Message From The Director

Dear Chorus alums,

Greetings from the Hill!  

I can’t tell you how much I’ve enjoyed my first year working with the Cornell Chorus.  They’re great people, as you already know — smart, interesting, funny, and always kind to each other — and it’s a pleasure to spend time in their company, whether in rehearsal, on stage, or on the road.  Every day I am inspired by their pride in the organization, and their professionalism in running it (thank you, officers!).  In rehearsal, their alert intelligence continually spurs me to listen for possibilities, and set them new challenges.  If you haven’t heard the Chorus recently, I hope you’ll get a chance soon — this year’s 56 singers, including fourteen wonderful new members, make an amazingly vibrant, warm, and expressive sound!

As I write this, we are gearing up for our Twilight concert on Parent’s Weekend, celebrating (as befits a university marking its 150th anniversary) the theme of Beginnings:   music about birth, childhood, mornings, new ventures, springtime, first love, portents, and so on.  We are especially excited to be working on Songs from Ort, this year’s No Whining, No Flowers commission by Rome Prize winner Lisa Bielawa — a challenging but compelling setting of poetry originally by Elizabeth Barrett Browning, and transformed by many subsequent poets — which will receive its world premiere on November 1st in the presence of the composer.

I think everyone would agree that the highlight of the year thus far was our September 30th performance for the University Trustees, at a luncheon held just minutes after Cornell’s new president, Elizabeth Garrett, was announced.  What an honor that, out of Cornell’s 21,593 students, the members of the Cornell Chorus were chosen as the very first to meet Dr. Garrett and welcome her to campus, with a touching performance of The Hill!  We all look forward to seeing where Dr. Garrett takes the university, and hope that her inauguration as the first woman president of Cornell will bring more attention to women’s groups on campus, including the Cornell Chorus and its endowment drive. 

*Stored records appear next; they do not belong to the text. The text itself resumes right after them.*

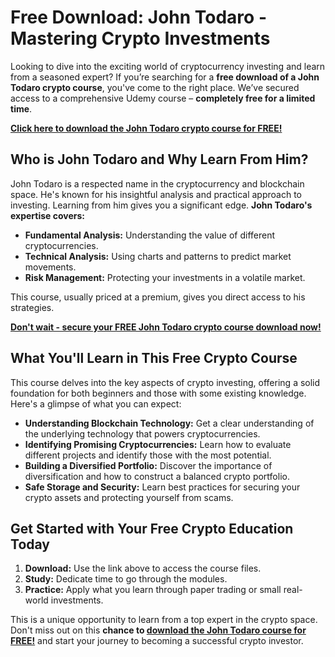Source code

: # Free Download: John Todaro - Mastering Crypto Investments

Looking to dive into the exciting world of cryptocurrency investing and learn from a seasoned expert? If you’re searching for a **free download of a John Todaro crypto course**, you've come to the right place. We’ve secured access to a comprehensive Udemy course – **completely free for a limited time**.

[**Click here to download the John Todaro crypto course for FREE!**](https://udemywork.com/john-todaro)

## Who is John Todaro and Why Learn From Him?

John Todaro is a respected name in the cryptocurrency and blockchain space. He's known for his insightful analysis and practical approach to investing. Learning from him gives you a significant edge. **John Todaro's expertise covers:**

*   **Fundamental Analysis:** Understanding the value of different cryptocurrencies.
*   **Technical Analysis:** Using charts and patterns to predict market movements.
*   **Risk Management:** Protecting your investments in a volatile market.

This course, usually priced at a premium, gives you direct access to his strategies.

[**Don't wait - secure your FREE John Todaro crypto course download now!**](https://udemywork.com/john-todaro)

## What You'll Learn in This Free Crypto Course

This course delves into the key aspects of crypto investing, offering a solid foundation for both beginners and those with some existing knowledge. Here's a glimpse of what you can expect:

*   **Understanding Blockchain Technology:** Get a clear understanding of the underlying technology that powers cryptocurrencies.
*   **Identifying Promising Cryptocurrencies:** Learn how to evaluate different projects and identify those with the most potential.
*   **Building a Diversified Portfolio:** Discover the importance of diversification and how to construct a balanced crypto portfolio.
*   **Safe Storage and Security:** Learn best practices for securing your crypto assets and protecting yourself from scams.

## Get Started with Your Free Crypto Education Today

1.  **Download:** Use the link above to access the course files.
2.  **Study:** Dedicate time to go through the modules.
3.  **Practice:** Apply what you learn through paper trading or small real-world investments.

This is a unique opportunity to learn from a top expert in the crypto space. Don't miss out on this **chance to [download the John Todaro course for FREE!](https://udemywork.com/john-todaro)** and start your journey to becoming a successful crypto investor.
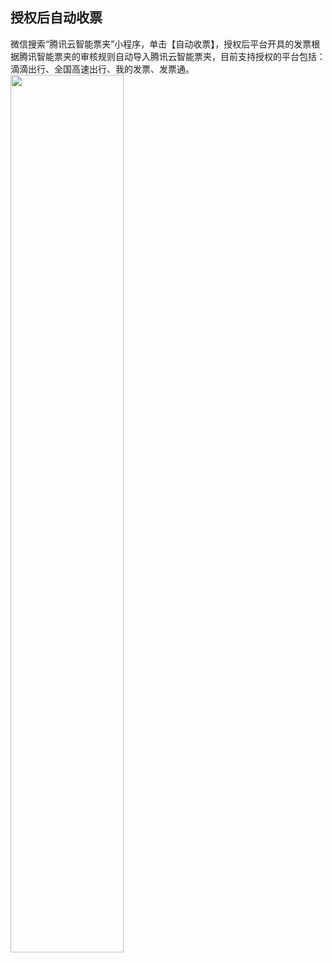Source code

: <style> 
img { width:60%; } 
</style>

## 授权后自动收票
微信搜索“腾讯云智能票夹”小程序，单击【自动收票】，授权后平台开具的发票根据腾讯智能票夹的审核规则自动导入腾讯云智能票夹，目前支持授权的平台包括：滴滴出行、全国高速出行、我的发票、发票通。
![](https://main.qcloudimg.com/raw/1e14cc03dc5b73fd79ad432d79893edc.png)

In closing, I just want to say how great it’s been to meet so many thoughtful, loyal, and dedicated Chorus alums over the past year, both on tour and during various events here on campus.  Each Wednesday evening as we gather to rehearse in Sage Chapel, I find myself imagining that behind the rows of current singers there are many more rows, filled with the generations of women who built this choir and lifted it to its current status, sometimes against significant odds.  You are with us in spirit every time, and the current membership, including me, are so grateful for it.